Increased LV mass has been shown to be a powerful independent predictor for cardiovascular morbidity and mortality in individuals previously free of clinical cardiovascular disease.35 Studies assessing the independent effect of race/ethnicity upon LVMI have predominantly been conducted between African-Caribbean and white populations. However, there are very few data with respect to LV mass in Indian Asians. In a study by Kumaran et al echocardiography was performed in 435 subjects living in Mysore, South India.36 The mean LV mass in men and women was 149 g and 125 g, respectively, similar to the values obtained in our study (145 g vs 118 g), and noted to be lower than published values in Western populations. The study also confirmed that the positive correlation between increased LV mass and risk of CVD exists also in individuals of Indian Asian ethnicity, with significantly higher LV mass observed in the 45 subjects with known CVD compared to controls. In our study, Indian Asian subjects had lower LVMI compared to European white subjects which, as with their smaller left atria, appears to be largely a consequence of their overall smaller heart size. Indexation to lean body mass again did not attenuate the observed differences in LV mass.
We demonstrated that LV mass progressively increased with age and that LVMI was significantly lower in females than males after adjustment for confounders including BMI. Although LA dimension has been shown to increase with ageing,37 38 studies have not yet confirmed that increasing age is associated with volumetric increases in LA size.16 39 However, in our population ageing was independently associated with larger LAVI, commensurate with the higher LV filling pressures observed in older subjects. Advancing age attenuated Sa and Ea velocities but augmented LV EF, a documented phenomenon of ageing17 that may represent a compensatory response to impaired longitudinal function. Gender-related differences were observed in LV function with women having significantly lower Sa velocity and higher LV filling pressure than men.
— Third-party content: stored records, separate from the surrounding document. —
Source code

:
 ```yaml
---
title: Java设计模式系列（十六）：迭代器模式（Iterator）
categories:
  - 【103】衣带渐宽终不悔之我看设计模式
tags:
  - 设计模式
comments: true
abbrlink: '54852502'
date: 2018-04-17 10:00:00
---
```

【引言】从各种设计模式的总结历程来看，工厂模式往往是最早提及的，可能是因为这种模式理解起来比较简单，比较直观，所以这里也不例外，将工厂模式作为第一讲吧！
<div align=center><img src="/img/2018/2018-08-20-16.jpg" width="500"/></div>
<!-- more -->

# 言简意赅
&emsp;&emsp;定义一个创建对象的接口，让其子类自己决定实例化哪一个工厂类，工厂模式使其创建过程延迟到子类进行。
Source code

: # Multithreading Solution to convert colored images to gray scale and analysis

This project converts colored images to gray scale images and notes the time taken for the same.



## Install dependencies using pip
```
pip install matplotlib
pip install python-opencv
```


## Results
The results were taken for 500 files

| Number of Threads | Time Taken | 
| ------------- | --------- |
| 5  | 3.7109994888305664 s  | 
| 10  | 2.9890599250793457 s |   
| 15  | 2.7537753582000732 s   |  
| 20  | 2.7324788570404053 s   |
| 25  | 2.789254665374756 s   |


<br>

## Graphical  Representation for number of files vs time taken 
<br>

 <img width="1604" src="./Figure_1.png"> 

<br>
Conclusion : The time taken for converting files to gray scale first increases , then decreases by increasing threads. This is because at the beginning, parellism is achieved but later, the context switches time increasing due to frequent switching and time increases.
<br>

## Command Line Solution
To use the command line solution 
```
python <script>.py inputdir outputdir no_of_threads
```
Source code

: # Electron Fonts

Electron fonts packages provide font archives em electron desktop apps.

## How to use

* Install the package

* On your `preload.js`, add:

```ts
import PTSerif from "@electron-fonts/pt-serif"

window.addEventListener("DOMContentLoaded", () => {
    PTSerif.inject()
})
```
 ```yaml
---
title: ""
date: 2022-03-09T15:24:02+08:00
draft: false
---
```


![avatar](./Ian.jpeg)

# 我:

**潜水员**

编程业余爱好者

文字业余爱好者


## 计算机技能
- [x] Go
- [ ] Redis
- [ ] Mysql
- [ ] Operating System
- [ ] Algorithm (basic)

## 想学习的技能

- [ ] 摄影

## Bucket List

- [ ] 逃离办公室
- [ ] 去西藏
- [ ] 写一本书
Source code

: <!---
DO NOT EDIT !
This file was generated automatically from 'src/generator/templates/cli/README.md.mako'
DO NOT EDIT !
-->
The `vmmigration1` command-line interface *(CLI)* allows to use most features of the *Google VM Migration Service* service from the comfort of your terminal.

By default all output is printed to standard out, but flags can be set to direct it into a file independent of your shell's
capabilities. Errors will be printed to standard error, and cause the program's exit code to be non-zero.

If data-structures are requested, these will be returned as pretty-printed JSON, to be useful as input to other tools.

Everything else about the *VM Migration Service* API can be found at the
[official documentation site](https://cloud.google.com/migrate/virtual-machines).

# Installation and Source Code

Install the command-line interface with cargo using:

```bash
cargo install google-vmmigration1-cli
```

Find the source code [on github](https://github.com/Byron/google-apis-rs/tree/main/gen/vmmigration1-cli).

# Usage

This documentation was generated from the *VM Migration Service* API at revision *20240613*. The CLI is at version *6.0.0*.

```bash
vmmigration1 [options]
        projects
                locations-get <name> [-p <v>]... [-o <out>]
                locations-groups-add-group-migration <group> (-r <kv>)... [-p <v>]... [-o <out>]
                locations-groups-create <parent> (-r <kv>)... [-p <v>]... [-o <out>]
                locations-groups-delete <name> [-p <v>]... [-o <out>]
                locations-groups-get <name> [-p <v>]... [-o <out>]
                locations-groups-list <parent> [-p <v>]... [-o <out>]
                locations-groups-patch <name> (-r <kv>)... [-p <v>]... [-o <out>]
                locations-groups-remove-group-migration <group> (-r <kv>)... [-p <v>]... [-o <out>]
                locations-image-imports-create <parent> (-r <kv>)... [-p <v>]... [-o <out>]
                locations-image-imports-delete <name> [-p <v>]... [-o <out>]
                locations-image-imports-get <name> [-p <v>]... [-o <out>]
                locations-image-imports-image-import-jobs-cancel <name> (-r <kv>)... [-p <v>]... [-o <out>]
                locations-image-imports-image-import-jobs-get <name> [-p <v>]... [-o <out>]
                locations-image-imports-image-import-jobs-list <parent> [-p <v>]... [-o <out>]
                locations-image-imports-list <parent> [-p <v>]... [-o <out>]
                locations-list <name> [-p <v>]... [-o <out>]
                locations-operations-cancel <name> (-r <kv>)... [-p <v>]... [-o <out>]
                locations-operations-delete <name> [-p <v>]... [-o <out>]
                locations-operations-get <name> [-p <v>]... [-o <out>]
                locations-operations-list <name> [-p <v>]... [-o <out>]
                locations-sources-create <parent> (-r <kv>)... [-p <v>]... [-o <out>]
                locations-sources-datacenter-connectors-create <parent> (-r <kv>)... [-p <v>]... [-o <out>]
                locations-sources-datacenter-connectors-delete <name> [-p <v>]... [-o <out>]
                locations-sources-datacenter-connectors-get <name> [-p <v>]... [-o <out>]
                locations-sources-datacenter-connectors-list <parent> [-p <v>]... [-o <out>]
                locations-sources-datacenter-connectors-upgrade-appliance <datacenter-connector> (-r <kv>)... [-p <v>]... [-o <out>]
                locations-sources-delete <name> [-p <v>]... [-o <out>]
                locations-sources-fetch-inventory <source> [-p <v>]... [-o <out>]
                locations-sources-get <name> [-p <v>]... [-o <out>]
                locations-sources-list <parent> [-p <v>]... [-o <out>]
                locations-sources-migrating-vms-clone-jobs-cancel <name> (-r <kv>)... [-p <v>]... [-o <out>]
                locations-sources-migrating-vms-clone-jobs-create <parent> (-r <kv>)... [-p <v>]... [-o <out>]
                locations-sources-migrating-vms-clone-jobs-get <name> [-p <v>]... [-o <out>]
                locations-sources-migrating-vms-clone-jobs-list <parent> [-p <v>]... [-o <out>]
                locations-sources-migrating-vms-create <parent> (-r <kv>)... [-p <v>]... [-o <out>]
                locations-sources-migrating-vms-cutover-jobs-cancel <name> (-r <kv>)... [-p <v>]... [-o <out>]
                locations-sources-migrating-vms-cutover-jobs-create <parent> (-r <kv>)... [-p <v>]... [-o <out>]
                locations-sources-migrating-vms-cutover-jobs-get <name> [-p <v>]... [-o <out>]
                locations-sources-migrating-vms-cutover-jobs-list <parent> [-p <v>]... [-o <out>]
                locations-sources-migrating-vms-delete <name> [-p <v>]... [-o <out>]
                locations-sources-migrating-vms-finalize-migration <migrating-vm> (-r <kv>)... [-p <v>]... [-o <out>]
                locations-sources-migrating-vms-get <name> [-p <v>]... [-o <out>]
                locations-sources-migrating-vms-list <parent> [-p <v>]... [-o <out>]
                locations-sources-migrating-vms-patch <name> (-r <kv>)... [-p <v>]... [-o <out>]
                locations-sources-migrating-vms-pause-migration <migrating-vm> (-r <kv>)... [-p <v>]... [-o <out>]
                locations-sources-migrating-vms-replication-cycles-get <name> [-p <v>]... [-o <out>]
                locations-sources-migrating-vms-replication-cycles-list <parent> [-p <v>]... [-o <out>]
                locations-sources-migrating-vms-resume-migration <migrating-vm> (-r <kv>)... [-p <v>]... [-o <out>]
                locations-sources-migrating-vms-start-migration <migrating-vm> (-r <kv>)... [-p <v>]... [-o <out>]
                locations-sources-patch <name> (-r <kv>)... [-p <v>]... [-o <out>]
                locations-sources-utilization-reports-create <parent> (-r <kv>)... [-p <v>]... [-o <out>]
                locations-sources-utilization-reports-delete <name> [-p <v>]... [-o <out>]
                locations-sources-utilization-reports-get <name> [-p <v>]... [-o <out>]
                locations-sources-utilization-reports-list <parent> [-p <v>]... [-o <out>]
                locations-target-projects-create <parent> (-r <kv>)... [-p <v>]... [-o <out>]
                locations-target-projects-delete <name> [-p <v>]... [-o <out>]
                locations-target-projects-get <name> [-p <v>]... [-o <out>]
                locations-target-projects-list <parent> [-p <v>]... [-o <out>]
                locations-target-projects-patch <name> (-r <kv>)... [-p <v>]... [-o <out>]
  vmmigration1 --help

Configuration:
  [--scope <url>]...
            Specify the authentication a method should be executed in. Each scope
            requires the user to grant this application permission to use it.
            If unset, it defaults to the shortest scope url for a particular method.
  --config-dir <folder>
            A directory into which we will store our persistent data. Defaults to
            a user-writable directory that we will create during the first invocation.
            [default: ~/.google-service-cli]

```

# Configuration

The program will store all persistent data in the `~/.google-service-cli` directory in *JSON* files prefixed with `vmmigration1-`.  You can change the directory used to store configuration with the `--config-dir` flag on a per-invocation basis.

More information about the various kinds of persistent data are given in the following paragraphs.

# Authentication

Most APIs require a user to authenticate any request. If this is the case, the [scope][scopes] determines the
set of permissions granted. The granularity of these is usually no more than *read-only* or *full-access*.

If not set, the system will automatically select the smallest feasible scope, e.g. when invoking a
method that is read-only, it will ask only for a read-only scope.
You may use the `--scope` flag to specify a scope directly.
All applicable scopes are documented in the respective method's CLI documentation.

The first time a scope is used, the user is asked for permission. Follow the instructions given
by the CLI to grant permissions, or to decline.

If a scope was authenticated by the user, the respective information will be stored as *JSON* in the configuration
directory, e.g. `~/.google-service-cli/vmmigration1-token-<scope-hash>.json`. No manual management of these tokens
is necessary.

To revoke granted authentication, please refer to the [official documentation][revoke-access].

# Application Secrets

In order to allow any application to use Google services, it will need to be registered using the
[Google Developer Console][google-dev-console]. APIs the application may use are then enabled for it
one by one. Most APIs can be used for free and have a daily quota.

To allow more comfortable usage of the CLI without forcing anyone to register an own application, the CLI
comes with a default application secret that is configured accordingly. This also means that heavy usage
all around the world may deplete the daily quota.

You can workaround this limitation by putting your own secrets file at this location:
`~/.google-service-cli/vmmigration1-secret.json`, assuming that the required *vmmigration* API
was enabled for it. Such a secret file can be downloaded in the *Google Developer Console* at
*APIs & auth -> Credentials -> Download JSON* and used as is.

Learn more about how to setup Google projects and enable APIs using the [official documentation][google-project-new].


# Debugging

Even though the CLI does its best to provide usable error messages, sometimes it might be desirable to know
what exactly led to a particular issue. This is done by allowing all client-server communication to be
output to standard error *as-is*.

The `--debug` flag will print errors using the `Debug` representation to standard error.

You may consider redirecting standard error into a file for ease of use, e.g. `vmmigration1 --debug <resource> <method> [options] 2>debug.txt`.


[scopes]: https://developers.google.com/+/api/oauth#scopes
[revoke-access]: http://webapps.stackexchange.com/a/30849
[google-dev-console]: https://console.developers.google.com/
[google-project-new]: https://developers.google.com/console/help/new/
Ethnicity-related differences exist in cardiac structure and sensitive parameters of LV function. We studied a highly phenotyped cohort in whom the effects of confounding factors have been largely obviated. Demographic influences need to be considered during the echocardiographic evaluation of patients, particularly in those in whom the assessment of LA volume, LV volumes, LV mass, longitudinal function and LV filling pressure are essential to identify the syndrome of heart failure, whether in the presence or absence of normal systolic function.
Funding Cardiac Research Fund, Northwick Park Institute for Medical Research.
Competing interests None.
Ethics approval This study was conducted with the approval of the Northwick Park and Ealing Hospitals Research Ethics Committees.
Provenance and peer review Not commissioned; externally peer reviewed.